WHAT IS REQUIRED →
Taking the line with "### Test Isolation" as the first and the last line of the entries as the final one, copy that span exactly.

DATA TO EXAMINE →
.....

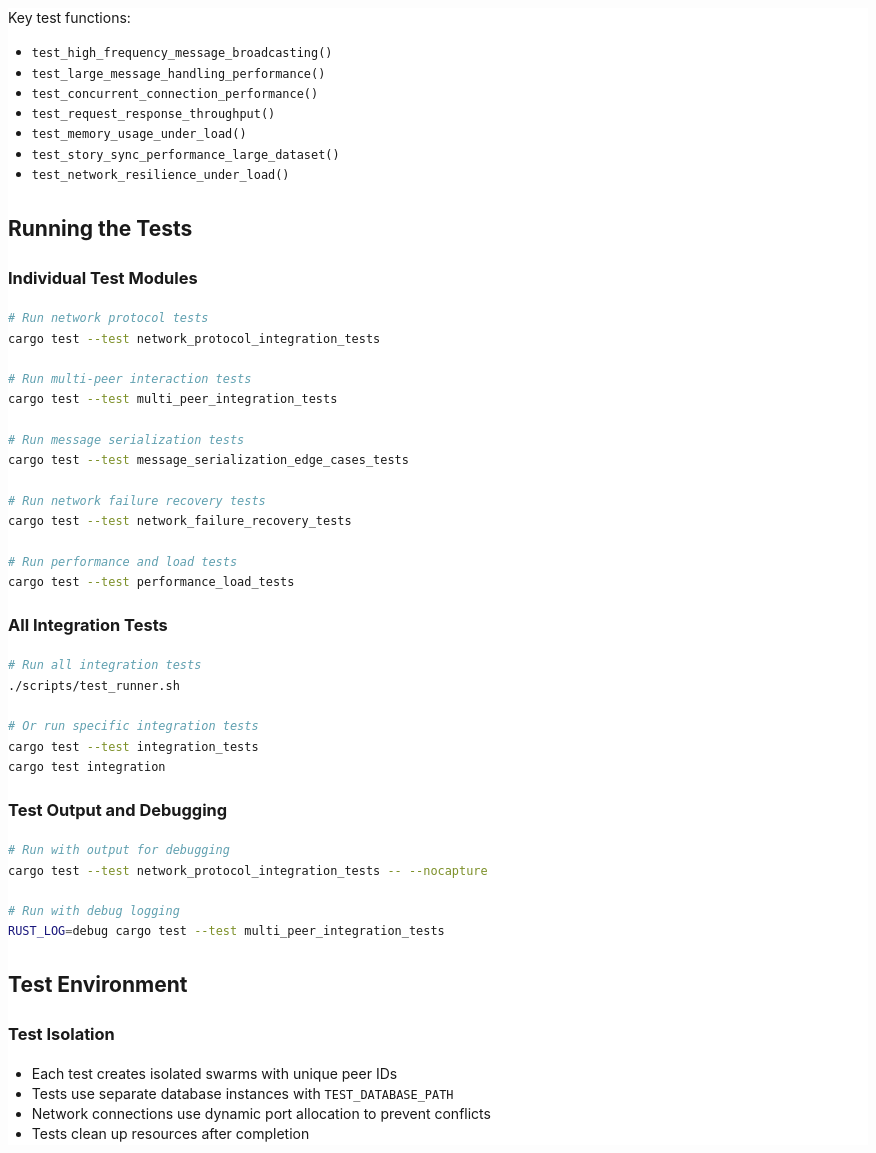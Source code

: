 Key test functions:
- `test_high_frequency_message_broadcasting()`
- `test_large_message_handling_performance()`
- `test_concurrent_connection_performance()`
- `test_request_response_throughput()`
- `test_memory_usage_under_load()`
- `test_story_sync_performance_large_dataset()`
- `test_network_resilience_under_load()`

## Running the Tests

### Individual Test Modules
```bash
# Run network protocol tests
cargo test --test network_protocol_integration_tests

# Run multi-peer interaction tests  
cargo test --test multi_peer_integration_tests

# Run message serialization tests
cargo test --test message_serialization_edge_cases_tests

# Run network failure recovery tests
cargo test --test network_failure_recovery_tests

# Run performance and load tests
cargo test --test performance_load_tests
```

### All Integration Tests
```bash
# Run all integration tests
./scripts/test_runner.sh

# Or run specific integration tests
cargo test --test integration_tests
cargo test integration
```

### Test Output and Debugging
```bash
# Run with output for debugging
cargo test --test network_protocol_integration_tests -- --nocapture

# Run with debug logging
RUST_LOG=debug cargo test --test multi_peer_integration_tests
```

## Test Environment

### Test Isolation
- Each test creates isolated swarms with unique peer IDs
- Tests use separate database instances with `TEST_DATABASE_PATH`
- Network connections use dynamic port allocation to prevent conflicts
- Tests clean up resources after completion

.....

REPLY TO THE TASK →
### Test Isolation
- Each test creates isolated swarms with unique peer IDs
- Tests use separate database instances with `TEST_DATABASE_PATH`
- Network connections use dynamic port allocation to prevent conflicts
- Tests clean up resources after completion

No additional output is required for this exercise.